PROVIDED DATA: Begin
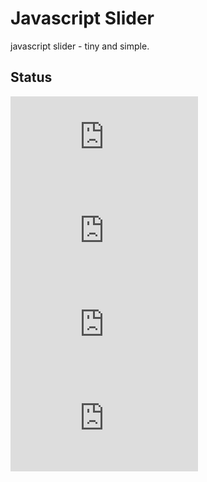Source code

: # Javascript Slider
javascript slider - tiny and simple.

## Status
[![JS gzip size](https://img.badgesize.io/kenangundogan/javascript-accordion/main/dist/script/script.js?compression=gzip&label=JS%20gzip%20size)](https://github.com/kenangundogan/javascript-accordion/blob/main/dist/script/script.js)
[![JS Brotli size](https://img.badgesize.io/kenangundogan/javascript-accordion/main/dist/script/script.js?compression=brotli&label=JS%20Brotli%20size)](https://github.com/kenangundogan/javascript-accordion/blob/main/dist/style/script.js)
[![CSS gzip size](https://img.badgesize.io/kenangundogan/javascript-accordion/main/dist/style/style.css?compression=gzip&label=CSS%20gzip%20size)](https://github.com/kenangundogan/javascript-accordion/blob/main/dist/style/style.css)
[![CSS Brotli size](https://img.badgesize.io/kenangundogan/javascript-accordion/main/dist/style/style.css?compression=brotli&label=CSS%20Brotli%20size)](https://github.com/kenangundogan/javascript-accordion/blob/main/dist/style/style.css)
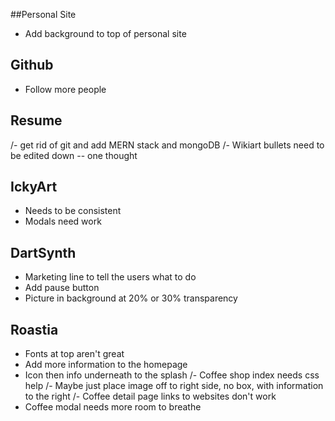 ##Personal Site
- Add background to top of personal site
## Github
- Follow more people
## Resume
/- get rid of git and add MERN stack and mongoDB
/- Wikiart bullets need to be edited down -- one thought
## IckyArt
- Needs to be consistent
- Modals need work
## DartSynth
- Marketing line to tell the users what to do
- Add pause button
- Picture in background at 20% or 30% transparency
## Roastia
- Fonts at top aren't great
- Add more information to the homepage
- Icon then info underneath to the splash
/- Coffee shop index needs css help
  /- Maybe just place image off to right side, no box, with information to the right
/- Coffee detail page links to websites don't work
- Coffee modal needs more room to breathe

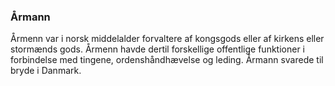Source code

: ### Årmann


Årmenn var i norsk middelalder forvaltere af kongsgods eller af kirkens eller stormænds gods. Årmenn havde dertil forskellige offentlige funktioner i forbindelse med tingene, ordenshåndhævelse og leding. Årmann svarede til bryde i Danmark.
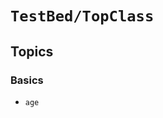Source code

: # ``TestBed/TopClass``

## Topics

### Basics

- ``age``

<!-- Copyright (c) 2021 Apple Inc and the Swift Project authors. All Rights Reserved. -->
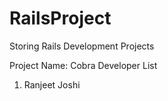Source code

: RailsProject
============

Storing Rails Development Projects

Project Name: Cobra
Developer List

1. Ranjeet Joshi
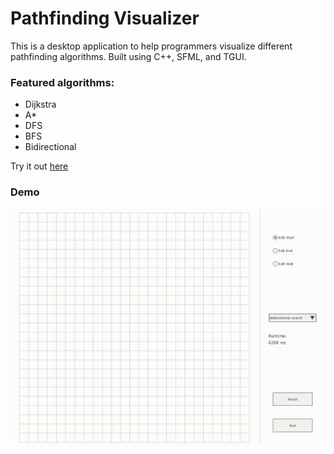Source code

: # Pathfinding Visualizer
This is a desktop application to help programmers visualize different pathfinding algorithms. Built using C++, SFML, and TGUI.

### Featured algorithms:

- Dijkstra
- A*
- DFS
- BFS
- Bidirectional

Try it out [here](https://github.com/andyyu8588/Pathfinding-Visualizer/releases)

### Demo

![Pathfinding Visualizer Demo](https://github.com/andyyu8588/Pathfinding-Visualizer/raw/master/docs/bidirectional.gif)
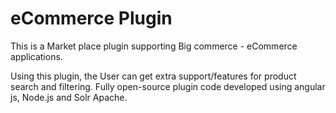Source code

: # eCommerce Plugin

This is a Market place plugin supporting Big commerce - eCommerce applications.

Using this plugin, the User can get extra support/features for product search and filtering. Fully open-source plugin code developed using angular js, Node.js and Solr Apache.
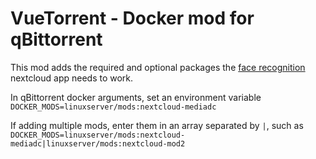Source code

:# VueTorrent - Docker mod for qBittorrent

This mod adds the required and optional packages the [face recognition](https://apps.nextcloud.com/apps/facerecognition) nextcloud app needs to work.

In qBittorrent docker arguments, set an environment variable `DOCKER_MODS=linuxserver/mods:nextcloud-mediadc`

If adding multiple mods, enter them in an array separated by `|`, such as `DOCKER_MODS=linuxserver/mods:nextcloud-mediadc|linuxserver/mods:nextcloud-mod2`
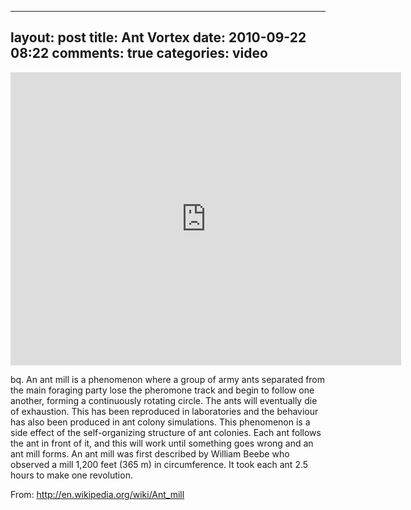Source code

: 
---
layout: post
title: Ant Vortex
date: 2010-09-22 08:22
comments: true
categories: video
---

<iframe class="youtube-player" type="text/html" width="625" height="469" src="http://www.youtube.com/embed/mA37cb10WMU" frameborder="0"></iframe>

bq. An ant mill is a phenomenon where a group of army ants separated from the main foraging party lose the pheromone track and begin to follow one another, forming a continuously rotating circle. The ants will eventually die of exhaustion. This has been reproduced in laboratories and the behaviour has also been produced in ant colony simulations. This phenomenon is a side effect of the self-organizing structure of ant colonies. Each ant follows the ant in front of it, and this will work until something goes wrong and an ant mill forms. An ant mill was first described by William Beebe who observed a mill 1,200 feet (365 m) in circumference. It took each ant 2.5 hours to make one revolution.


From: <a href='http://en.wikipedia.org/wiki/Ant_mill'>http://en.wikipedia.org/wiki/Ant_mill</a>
PROVIDED DATA: End
Please retype the records above exactly, excluding every picture.

EXPECTED ANSWER:
Source code

: # Javascript Slider
javascript slider - tiny and simple.

## Status
[![JS gzip size](https://img.badgesize.io/kenangundogan/javascript-accordion/main/dist/script/script.js?compression=gzip&label=JS%20gzip%20size)](https://github.com/kenangundogan/javascript-accordion/blob/main/dist/script/script.js)
[![JS Brotli size](https://img.badgesize.io/kenangundogan/javascript-accordion/main/dist/script/script.js?compression=brotli&label=JS%20Brotli%20size)](https://github.com/kenangundogan/javascript-accordion/blob/main/dist/style/script.js)
[![CSS gzip size](https://img.badgesize.io/kenangundogan/javascript-accordion/main/dist/style/style.css?compression=gzip&label=CSS%20gzip%20size)](https://github.com/kenangundogan/javascript-accordion/blob/main/dist/style/style.css)
[![CSS Brotli size](https://img.badgesize.io/kenangundogan/javascript-accordion/main/dist/style/style.css?compression=brotli&label=CSS%20Brotli%20size)](https://github.com/kenangundogan/javascript-accordion/blob/main/dist/style/style.css)
 ##Personal Site
- Add background to top of personal site
## Github
- Follow more people
## Resume
/- get rid of git and add MERN stack and mongoDB
/- Wikiart bullets need to be edited down -- one thought
## IckyArt
- Needs to be consistent
- Modals need work
## DartSynth
- Marketing line to tell the users what to do
- Add pause button
- Picture in background at 20% or 30% transparency
## Roastia
- Fonts at top aren't great
- Add more information to the homepage
- Icon then info underneath to the splash
/- Coffee shop index needs css help
  /- Maybe just place image off to right side, no box, with information to the right
/- Coffee detail page links to websites don't work
- Coffee modal needs more room to breathe

Source code

: ### Årmann


Årmenn var i norsk middelalder forvaltere af kongsgods eller af kirkens eller stormænds gods. Årmenn havde dertil forskellige offentlige funktioner i forbindelse med tingene, ordenshåndhævelse og leding. Årmann svarede til bryde i Danmark.
Source code

: # ``TestBed/TopClass``

## Topics

### Basics

- ``age``

<!-- Copyright (c) 2021 Apple Inc and the Swift Project authors. All Rights Reserved. -->
Source code

: RailsProject
============

Storing Rails Development Projects

Project Name: Cobra
Developer List

1. Ranjeet Joshi
Source code

: # Pathfinding Visualizer
This is a desktop application to help programmers visualize different pathfinding algorithms. Built using C++, SFML, and TGUI.

### Featured algorithms:

- Dijkstra
- A*
- DFS
- BFS
- Bidirectional

Try it out [here](https://github.com/andyyu8588/Pathfinding-Visualizer/releases)

### Demo

![Pathfinding Visualizer Demo](https://github.com/andyyu8588/Pathfinding-Visualizer/raw/master/docs/bidirectional.gif)
Source code

: # eCommerce Plugin

This is a Market place plugin supporting Big commerce - eCommerce applications.

Using this plugin, the User can get extra support/features for product search and filtering. Fully open-source plugin code developed using angular js, Node.js and Solr Apache.
Source code

:# VueTorrent - Docker mod for qBittorrent

This mod adds the required and optional packages the [face recognition](https://apps.nextcloud.com/apps/facerecognition) nextcloud app needs to work.

In qBittorrent docker arguments, set an environment variable `DOCKER_MODS=linuxserver/mods:nextcloud-mediadc`

If adding multiple mods, enter them in an array separated by `|`, such as `DOCKER_MODS=linuxserver/mods:nextcloud-mediadc|linuxserver/mods:nextcloud-mod2`
Source code

: 
---
layout: post
title: Ant Vortex
date: 2010-09-22 08:22
comments: true
categories: video
---

<iframe class="youtube-player" type="text/html" width="625" height="469" src="http://www.youtube.com/embed/mA37cb10WMU" frameborder="0"></iframe>

bq. An ant mill is a phenomenon where a group of army ants separated from the main foraging party lose the pheromone track and begin to follow one another, forming a continuously rotating circle. The ants will eventually die of exhaustion. This has been reproduced in laboratories and the behaviour has also been produced in ant colony simulations. This phenomenon is a side effect of the self-organizing structure of ant colonies. Each ant follows the ant in front of it, and this will work until something goes wrong and an ant mill forms. An ant mill was first described by William Beebe who observed a mill 1,200 feet (365 m) in circumference. It took each ant 2.5 hours to make one revolution.


From: <a href='http://en.wikipedia.org/wiki/Ant_mill'>http://en.wikipedia.org/wiki/Ant_mill</a>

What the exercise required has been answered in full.